Human Keypoints Detection, also known as human pose estimation, is a relatively basic task in computer vision. Existing human pose recognition models can be broadly classified into two categories based on the different processing stages: Single-stage and Multi-stage, i.e., the models are single-stage or multi-stage; they can also be classified into two categories based on the different order of processing keypoints: Top-Down and Bottom-Up, i.e., first locate the human body and then detect the keypoints or first detect the keypoints and then associate the human body. instances. Human pose recognition, as a precursor task for human action recognition, behavior analysis, human-computer interaction, etc., has attracted numerous companies' business incorporation participation as well as background competition questions in major computer vision competitions.
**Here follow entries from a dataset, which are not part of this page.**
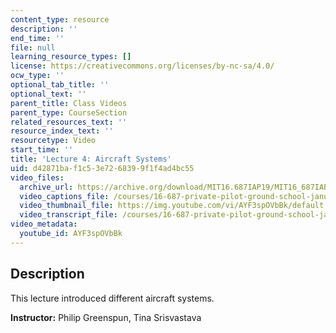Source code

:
 ```yaml
---
content_type: resource
description: ''
end_time: ''
file: null
learning_resource_types: []
license: https://creativecommons.org/licenses/by-nc-sa/4.0/
ocw_type: ''
optional_tab_title: ''
optional_text: ''
parent_title: Class Videos
parent_type: CourseSection
related_resources_text: ''
resource_index_text: ''
resourcetype: Video
start_time: ''
title: 'Lecture 4: Aircraft Systems'
uid: d42871ba-f1c5-3e72-6839-9f1f4ad4bc55
video_files:
  archive_url: https://archive.org/download/MIT16.687IAP19/MIT16_687IAP19_lec04_300k.mp4
  video_captions_file: /courses/16-687-private-pilot-ground-school-january-iap-2019/c12c25eb9c165b1580ac3e5bb6e5270f_AYF3spOVbBk.vtt
  video_thumbnail_file: https://img.youtube.com/vi/AYF3spOVbBk/default.jpg
  video_transcript_file: /courses/16-687-private-pilot-ground-school-january-iap-2019/a69398b515ec95bdc468f830e40a7455_AYF3spOVbBk.pdf
video_metadata:
  youtube_id: AYF3spOVbBk
---
```


Description
-----------

This lecture introduced different aircraft systems.

**Instructor:** Philip Greenspun, Tina Srisvastava

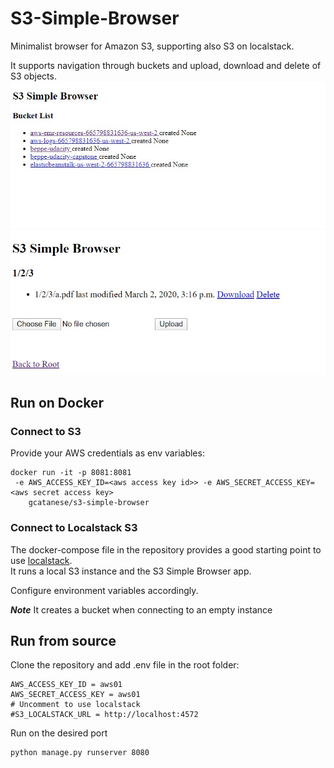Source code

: # S3-Simple-Browser
Minimalist browser for Amazon S3, supporting also S3 on localstack.

It supports navigation through buckets and upload, download and delete of S3 objects.
![Alt text](wiki/buckets.jpg?raw=true "Title")
![Alt text](wiki/container.jpg?raw=true "Title")

## Run on Docker

### Connect to S3 

Provide your AWS credentials as env variables:
```
docker run -it -p 8081:8081 
 -e AWS_ACCESS_KEY_ID=<aws access key id>> -e AWS_SECRET_ACCESS_KEY=<aws secret access key>  
    gcatanese/s3-simple-browser
```

### Connect to Localstack S3 

The docker-compose file in the repository provides a good starting point to use [localstack](https://github.com/localstack/localstack).   
It runs a local S3 instance and the S3 Simple Browser app.

Configure environment variables accordingly.

***Note*** It creates a bucket when connecting to an empty instance

## Run from source

Clone the repository and add .env file in the root folder:  
```
AWS_ACCESS_KEY_ID = aws01
AWS_SECRET_ACCESS_KEY = aws01
# Uncomment to use localstack
#S3_LOCALSTACK_URL = http://localhost:4572
```
Run on the desired port
```
python manage.py runserver 8080
```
The MSPN model introduced in this paper took the championship in the MS COCO Competition 2018 Keypoints track and achieved excellent detection results on the COCO dataset.
Model trained by MindSpore
model | input size | AP | AP50 | AP75 | APM | APL | AR | AR50 | AR75 | ARM | ARL | ckpt |
---|---|---|---|---|---|---|---|---|---|---|---|---|
MSPN_2_stg | 256×192 | 74.5 | 90.4 | 81.2 | 71.3 | 80.8 | 80.1 | 94.0 | 85.9 | 75.9 | 86.1 | ckpt |
Model trained by PyTorch
model | input size | AP | AP50 | AP75 | APM | APL | AR | AR50 | AR75 | ARM | ARL |
---|---|---|---|---|---|---|---|---|---|---|---|
MSPN_2_stg | 256×192 | 74.5 | 91.2 | 81.2 | 70.5 | 80.4 | 79.7 | 94.2 | 85.6 | 75.4 | 85.7 |
Parameter | Default | Description |
---|---|---|
num_parallel_workers | 4 | Number of parallel workers |
device_target | GPU | Device type |
lr | 5e-4 | Base learning rate |
min_lr | 0.0 | Min learning rate |
epoch | 5 | Number of epoch |
pretrained | True | Whether to load pretrained model |
batchsize | 62 | Number of batch size |
stage_num | 2 | Number of Stage |
img_means | [0.406, 0.456, 0.485] | Image Means for Normalization |
img_stds | [0.225, 0.224, 0.229] | Image Stds for Normalization |
keypoint_num | 17 | MSPN Keypoint Num |
input_shape | [256, 192] | MSPN Input Image Shape |
output_shape | [64, 48] | MSPN Output Image Shape |
upsample_channel_num | 256 | MSPN Upsample Channel Num |
ohkm | True | MSPN Online Hard Keypoint Mining |
topk | 8 | MSPN OHKM Top-k Hard Keypoint |
coarse_to_fine | True | MSPN Coarse to Fine Supervision |
score_thresh | 0.7 | MSPN Keypoints Confidence Score Thresh |
Here, how to use MSPN model will be introduced as following.
This case uses the MS COCO (2014) dataset as the training set as well as the validation set, please download the corresponding image data files from MS COCO official website, and the MS COCO annotation files are stored in . /datasets directory.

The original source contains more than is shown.